Instructions for the task: If a line of the data below holds the word "readUser", list it.

(Stored dataset items)
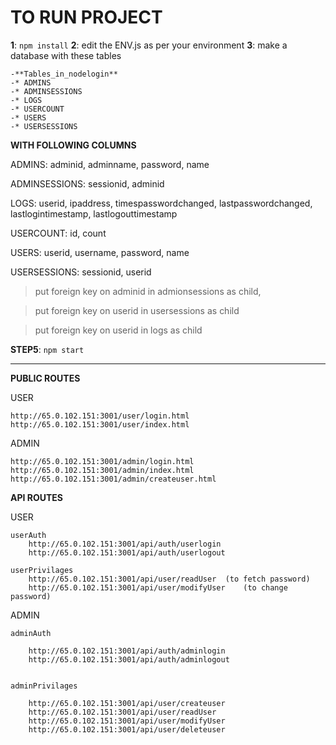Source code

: # **TO RUN PROJECT**
**1**: `npm install`
**2**: edit the ENV.js as per your environment
**3**: make a database with these tables

    -**Tables_in_nodelogin**
    -* ADMINS              
    -* ADMINSESSIONS       
    -* LOGS                
    -* USERCOUNT           
    -* USERS               
    -* USERSESSIONS        

**WITH FOLLOWING COLUMNS**

ADMINS: adminid, adminname, password, name

ADMINSESSIONS: sessionid, adminid

LOGS: userid, ipaddress, timespasswordchanged, lastpasswordchanged, lastlogintimestamp, lastlogouttimestamp

USERCOUNT: id, count

USERS: userid, username, password, name

USERSESSIONS: sessionid, userid


>put foreign key on adminid in admionsessions as child,

>put foreign key on userid in usersessions as child

>put foreign key on userid in logs as child


**STEP5**: `npm start`



********************************************************
**PUBLIC ROUTES**

USER

    http://65.0.102.151:3001/user/login.html
    http://65.0.102.151:3001/user/index.html


ADMIN

    http://65.0.102.151:3001/admin/login.html
    http://65.0.102.151:3001/admin/index.html
    http://65.0.102.151:3001/admin/createuser.html



**API ROUTES**

USER

    userAuth
        http://65.0.102.151:3001/api/auth/userlogin
        http://65.0.102.151:3001/api/auth/userlogout
    
    userPrivilages
        http://65.0.102.151:3001/api/user/readUser  (to fetch password)
        http://65.0.102.151:3001/api/user/modifyUser    (to change password)

ADMIN

    adminAuth

        http://65.0.102.151:3001/api/auth/adminlogin
        http://65.0.102.151:3001/api/auth/adminlogout

    
    adminPrivilages

        http://65.0.102.151:3001/api/user/createuser
        http://65.0.102.151:3001/api/user/readUser
        http://65.0.102.151:3001/api/user/modifyUser
        http://65.0.102.151:3001/api/user/deleteuser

Task result:
        http://65.0.102.151:3001/api/user/readUser  (to fetch password)
        http://65.0.102.151:3001/api/user/readUser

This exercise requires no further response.